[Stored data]

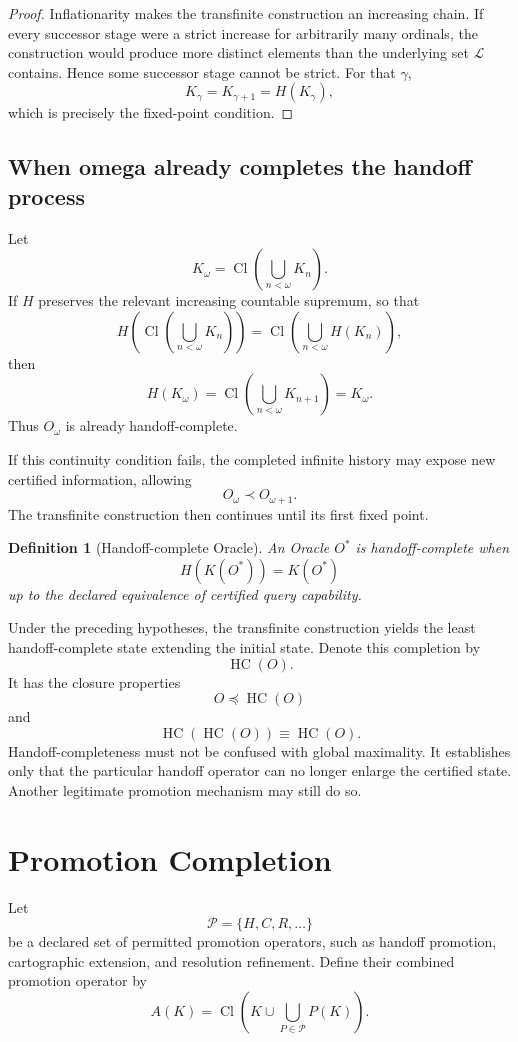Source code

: \documentclass[11pt]{article}
\newtheorem{definition}[theorem]{Definition}
\newcommand{\Cl}{\operatorname{Cl}}
\newcommand{\HC}{\operatorname{HC}}
\begin{document}
\begin{proof}
Inflationarity makes the transfinite construction an increasing chain. If every successor stage were a strict increase for arbitrarily many ordinals, the construction would produce more distinct elements than the underlying set $\mathcal L$ contains. Hence some successor stage cannot be strict. For that $\gamma$,
\[
K_\gamma=K_{\gamma+1}=H(K_\gamma),
\]
which is precisely the fixed-point condition.
\end{proof}

\subsection{When omega already completes the handoff process}
Let
\[
K_\omega=\Cl\left(\bigcup_{n<\omega}K_n\right).
\]
If $H$ preserves the relevant increasing countable supremum, so that
\[
H\left(\Cl\left(\bigcup_{n<\omega}K_n\right)\right)
=\Cl\left(\bigcup_{n<\omega}H(K_n)\right),
\]
then
\[
H(K_\omega)=\Cl\left(\bigcup_{n<\omega}K_{n+1}\right)=K_\omega.
\]
Thus $O_\omega$ is already handoff-complete.

If this continuity condition fails, the completed infinite history may expose new certified information, allowing
\[
O_\omega\prec O_{\omega+1}.
\]
The transfinite construction then continues until its first fixed point.

\begin{definition}[Handoff-complete Oracle]
An Oracle $O^*$ is handoff-complete when
\[
H(K(O^*))=K(O^*)
\]
up to the declared equivalence of certified query capability.
\end{definition}

Under the preceding hypotheses, the transfinite construction yields the least handoff-complete state extending the initial state. Denote this completion by
\[
\HC(O).
\]
It has the closure properties
\[
O\preceq\HC(O)
\]
and
\[
\HC(\HC(O))\equiv\HC(O).
\]
Handoff-completeness must not be confused with global maximality. It establishes only that the particular handoff operator can no longer enlarge the certified state. Another legitimate promotion mechanism may still do so.

\section{Promotion Completion}
Let
\[
\mathcal P=\{H,C,R,\ldots\}
\]
be a declared set of permitted promotion operators, such as handoff promotion, cartographic extension, and resolution refinement. Define their combined promotion operator by
\[
A(K)=\Cl\left(K\cup\bigcup_{P\in\mathcal P}P(K)\right).
\]
\end{document}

== EXERCISE ==
An exact copy of the lines from the one containing "The transfinite construction then" through the end of the entries is required, and nothing beyond them.

== YOUR SOLUTION ==
The transfinite construction then continues until its first fixed point.

\begin{definition}[Handoff-complete Oracle]
An Oracle $O^*$ is handoff-complete when
\[
H(K(O^*))=K(O^*)
\]
up to the declared equivalence of certified query capability.
\end{definition}

Under the preceding hypotheses, the transfinite construction yields the least handoff-complete state extending the initial state. Denote this completion by
\[
\HC(O).
\]
It has the closure properties
\[
O\preceq\HC(O)
\]
and
\[
\HC(\HC(O))\equiv\HC(O).
\]
Handoff-completeness must not be confused with global maximality. It establishes only that the particular handoff operator can no longer enlarge the certified state. Another legitimate promotion mechanism may still do so.

\section{Promotion Completion}
Let
\[
\mathcal P=\{H,C,R,\ldots\}
\]
be a declared set of permitted promotion operators, such as handoff promotion, cartographic extension, and resolution refinement. Define their combined promotion operator by
\[
A(K)=\Cl\left(K\cup\bigcup_{P\in\mathcal P}P(K)\right).
\]
\end{document}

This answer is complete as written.